If you change the function to IMMUTABLE and look at the query plan, you will see that the rewriting it does is really rather radical:
Seq Scan on public.somedata (cost=0.00..1791.00 rows=272 width=12) (actual time=0.036..14.549 rows=270 loops=1)
Output: d, number
Filter: (somedata.d = '2015-12-11'::date)
Buffers: shared read=541 written=14
Total runtime: 14.589 ms
Run Code Online (Sandbox Code Playgroud)
It actually runs the function while planning the query, and substitutes the value before the query is even executed.
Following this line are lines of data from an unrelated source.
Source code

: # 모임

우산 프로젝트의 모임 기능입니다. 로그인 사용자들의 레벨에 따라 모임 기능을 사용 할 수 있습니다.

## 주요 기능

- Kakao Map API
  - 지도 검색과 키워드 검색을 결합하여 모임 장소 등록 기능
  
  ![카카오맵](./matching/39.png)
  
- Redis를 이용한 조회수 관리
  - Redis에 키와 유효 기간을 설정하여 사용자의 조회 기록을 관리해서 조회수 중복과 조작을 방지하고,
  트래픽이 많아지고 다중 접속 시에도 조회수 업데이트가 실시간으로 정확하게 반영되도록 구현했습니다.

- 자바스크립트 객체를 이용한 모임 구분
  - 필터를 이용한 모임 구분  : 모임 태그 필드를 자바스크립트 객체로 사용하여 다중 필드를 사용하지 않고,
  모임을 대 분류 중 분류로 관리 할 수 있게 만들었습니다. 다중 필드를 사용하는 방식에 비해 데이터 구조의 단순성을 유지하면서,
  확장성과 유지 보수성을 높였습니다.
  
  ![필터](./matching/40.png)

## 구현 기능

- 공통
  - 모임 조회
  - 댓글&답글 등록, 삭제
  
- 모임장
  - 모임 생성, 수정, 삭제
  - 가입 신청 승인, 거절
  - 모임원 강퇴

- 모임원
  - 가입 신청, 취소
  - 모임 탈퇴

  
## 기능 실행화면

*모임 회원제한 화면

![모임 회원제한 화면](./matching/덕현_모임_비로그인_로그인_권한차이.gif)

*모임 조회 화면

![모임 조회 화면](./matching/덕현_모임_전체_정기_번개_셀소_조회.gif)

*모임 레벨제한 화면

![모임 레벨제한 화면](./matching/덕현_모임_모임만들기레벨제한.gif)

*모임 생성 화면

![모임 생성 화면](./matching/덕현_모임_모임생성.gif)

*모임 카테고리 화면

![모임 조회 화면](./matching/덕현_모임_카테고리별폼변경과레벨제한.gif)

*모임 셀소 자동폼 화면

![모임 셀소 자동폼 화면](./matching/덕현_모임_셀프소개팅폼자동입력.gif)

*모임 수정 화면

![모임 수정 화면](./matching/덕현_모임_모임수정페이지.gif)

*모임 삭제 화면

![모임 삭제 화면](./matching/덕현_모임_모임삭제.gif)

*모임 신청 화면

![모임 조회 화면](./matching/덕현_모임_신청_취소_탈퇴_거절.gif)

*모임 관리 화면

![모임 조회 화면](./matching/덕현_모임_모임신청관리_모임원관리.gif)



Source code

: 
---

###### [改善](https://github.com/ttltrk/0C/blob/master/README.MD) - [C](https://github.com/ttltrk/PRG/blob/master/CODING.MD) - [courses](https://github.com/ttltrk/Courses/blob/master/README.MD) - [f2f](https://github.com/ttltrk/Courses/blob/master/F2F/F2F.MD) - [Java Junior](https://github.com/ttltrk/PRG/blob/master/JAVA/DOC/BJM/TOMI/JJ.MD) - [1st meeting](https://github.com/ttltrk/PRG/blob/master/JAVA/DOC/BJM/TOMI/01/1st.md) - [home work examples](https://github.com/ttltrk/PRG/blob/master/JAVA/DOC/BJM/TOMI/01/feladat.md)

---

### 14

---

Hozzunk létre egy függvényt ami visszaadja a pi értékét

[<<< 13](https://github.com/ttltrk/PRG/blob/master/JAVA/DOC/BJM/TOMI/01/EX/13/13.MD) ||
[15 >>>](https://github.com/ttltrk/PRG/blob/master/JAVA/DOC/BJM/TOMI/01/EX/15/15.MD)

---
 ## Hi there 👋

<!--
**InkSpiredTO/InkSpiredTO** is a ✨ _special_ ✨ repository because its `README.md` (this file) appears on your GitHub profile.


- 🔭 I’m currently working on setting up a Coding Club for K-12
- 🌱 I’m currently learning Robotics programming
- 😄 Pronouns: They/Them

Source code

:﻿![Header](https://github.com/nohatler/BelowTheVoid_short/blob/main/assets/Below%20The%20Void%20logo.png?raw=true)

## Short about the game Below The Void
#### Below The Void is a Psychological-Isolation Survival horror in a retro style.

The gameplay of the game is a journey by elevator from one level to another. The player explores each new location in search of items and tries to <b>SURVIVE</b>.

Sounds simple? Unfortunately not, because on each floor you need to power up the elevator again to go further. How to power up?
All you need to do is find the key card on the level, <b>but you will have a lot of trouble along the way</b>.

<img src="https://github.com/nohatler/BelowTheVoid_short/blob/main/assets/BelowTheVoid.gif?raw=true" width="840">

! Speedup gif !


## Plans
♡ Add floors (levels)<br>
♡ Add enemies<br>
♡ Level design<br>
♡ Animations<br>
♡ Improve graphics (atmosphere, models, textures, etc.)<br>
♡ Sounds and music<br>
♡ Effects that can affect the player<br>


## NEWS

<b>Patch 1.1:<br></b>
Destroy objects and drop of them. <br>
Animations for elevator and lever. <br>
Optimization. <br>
With a STABLE function, this optimisation would clearly not be appropriate - the data might change between planning and executing the query.
在评论中,有人提到此查询会产生优化计划:
select avg(number) from somedata where d=(select prevd(date '2015-12-12'));
Run Code Online (Sandbox Code Playgroud)
这很快,但请注意,该计划看起来与该IMMUTABLE版本完全不同:
Aggregate (cost=1791.69..1791.70 rows=1 width=8) (actual time=14.670..14.670 rows=1 loops=1)
Output: avg(number)
Buffers: shared read=541 written=21
InitPlan 1 (returns $0)
-> Result (cost=0.00..0.01 rows=1 width=0) (actual time=0.001..0.001 rows=1 loops=1)
Output: '2015-12-11'::date
-> Seq Scan on public.somedata (cost=0.00..1791.00 rows=273 width=8) (actual time=0.026..14.589 rows=270 loops=1)
Output: d, number
Filter: (somedata.d = $0)
Buffers: shared read=541 written=21
Total runtime: 14.707 ms
Run Code Online (Sandbox Code Playgroud)
通过将其放入子查询中,您可以将函数调用从 WHERE 子句移至 SELECT 子句。更重要的是,子查询总是可以执行一次并由查询的其余部分使用;因此该函数在计划的单独节点中运行一次。
为了确认这一点,我们可以将 SQL 完全从函数中取出:
select avg(number) from somedata where d=(select max(d) from dates where d < '2015-12-12');
Run Code Online (Sandbox Code Playgroud)
这给出了一个相当长的计划,但性能非常相似:
Aggregate (cost=1799.12..1799.13 rows=1 width=8) (actual time=14.174..14.174 rows=1 loops=1)
Output: avg(somedata.number)
Buffers: shared read=543 written=19
InitPlan 1 (returns $0)
-> Aggregate (cost=7.43..7.44 rows=1 width=4) (actual time=0.150..0.150 rows=1 loops=1)
Output: max(dates.d)
Buffers: shared read=2
-> Seq Scan on public.dates (cost=0.00..6.56 rows=347 width=4) (actual time=0.015..0.103 rows=345 loops=1)
Output: dates.d
Filter: (dates.d < '2015-12-12'::date)
Buffers: shared read=2
-> Seq Scan on public.somedata (cost=0.00..1791.00 rows=273 width=8) (actual time=0.190..14.098 rows=270 loops=1)
Output: somedata.d, somedata.number
Filter: (somedata.d = $0)
Buffers: shared read=543 written=19
Total runtime: 14.232 ms
Run Code Online (Sandbox Code Playgroud)
需要注意的重要一点是,内部聚合 (the max(d)) 在与主 Seq Scan(正在检查子句)不同的节点上执行一次where。在这个位置上,即使是一个VOLATILE功能也可以用同样的方式进行优化。
简而言之,虽然您知道您生成的查询可以通过仅执行该函数一次来优化,但它与 Postgres 的查询计划程序知道如何重写的任何模式都不匹配,因此它使用一个简单的计划来运行函数多次。
[注意:所有测试都是在 Postgres 9.1 上进行的,因为这是我碰巧必须要处理的。]